Pi in the sky as ESA starts testing encrypted comms on International Space Station

Straight outta launchin' -the name is ICE Cube- for a game called encryption at altitude

ESA cryptographic ICE cube module
The cryptographic cube module, in beige (Image via ESA)

The European Space Agency (ESA) unveiled an experiment it hopes will overcome the problems that prevent encrypted communications between the Earth and orbiting spacecraft.

The Cryptographic ICE Cube, launched into orbit in April as part of the NG-11 mission, has been installed on the ISS' Columbus laboratory and is currently being controlled from the ground by researchers in the Netherlands.

ESA says the experiment has recently begun to return data that will be analyzed and shared with CERN. Full testing will begin later in August and is scheduled to run for at least a year.

The aim of the mission, says ESA software product assurance engineer Emmanuel Lesser, is to overcome the hurdles that solar radiation presents for encrypted communications. Specifically, the way encryption keys can be scrambled when radiation hits the memory chips doing the communicating while on orbital spacecraft.

"In orbit the problem has been that space radiation effects can compromise the key within computer memory causing ‘bit-flips’," he explained .

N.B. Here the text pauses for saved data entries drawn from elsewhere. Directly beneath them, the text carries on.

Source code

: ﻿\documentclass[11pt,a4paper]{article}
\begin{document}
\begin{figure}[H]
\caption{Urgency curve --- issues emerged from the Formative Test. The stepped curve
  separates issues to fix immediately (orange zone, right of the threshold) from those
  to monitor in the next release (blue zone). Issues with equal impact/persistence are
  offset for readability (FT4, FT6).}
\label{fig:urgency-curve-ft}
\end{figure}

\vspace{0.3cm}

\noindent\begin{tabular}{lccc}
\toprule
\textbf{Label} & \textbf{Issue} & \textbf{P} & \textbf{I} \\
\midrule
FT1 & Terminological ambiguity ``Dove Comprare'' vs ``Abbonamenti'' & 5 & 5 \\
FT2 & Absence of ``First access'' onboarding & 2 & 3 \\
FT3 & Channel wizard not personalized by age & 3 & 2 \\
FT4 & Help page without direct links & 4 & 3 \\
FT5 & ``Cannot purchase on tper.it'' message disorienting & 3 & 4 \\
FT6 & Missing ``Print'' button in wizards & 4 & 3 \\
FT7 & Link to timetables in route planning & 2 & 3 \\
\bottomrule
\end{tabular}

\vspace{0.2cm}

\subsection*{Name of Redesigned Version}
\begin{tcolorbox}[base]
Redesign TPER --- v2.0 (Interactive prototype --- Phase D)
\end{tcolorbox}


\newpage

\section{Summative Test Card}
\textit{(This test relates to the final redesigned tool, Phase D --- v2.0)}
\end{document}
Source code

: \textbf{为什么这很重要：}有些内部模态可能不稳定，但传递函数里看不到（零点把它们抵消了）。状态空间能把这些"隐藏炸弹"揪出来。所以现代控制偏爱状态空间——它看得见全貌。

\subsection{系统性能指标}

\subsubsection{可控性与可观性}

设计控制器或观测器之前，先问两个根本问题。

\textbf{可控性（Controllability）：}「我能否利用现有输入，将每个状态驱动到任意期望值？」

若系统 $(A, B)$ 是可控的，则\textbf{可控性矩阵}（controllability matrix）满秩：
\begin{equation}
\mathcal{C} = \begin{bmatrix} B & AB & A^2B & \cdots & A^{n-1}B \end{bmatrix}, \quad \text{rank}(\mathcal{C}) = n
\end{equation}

"This disrupts the communication, as the key on ground and the one in space no longer match. Up to now this had been a problem that requires dedicated, and expensive, rad-hardened devices to overcome."

Because that bulky and expensive radiation-hardened equipment is not practical for use with most satellites, communications can't be encrypted, creating a potential security issue as more technologies are looking to use satellite communication. This means researchers must find a way to establish and maintain encrypted connections on standard, cheap hardware.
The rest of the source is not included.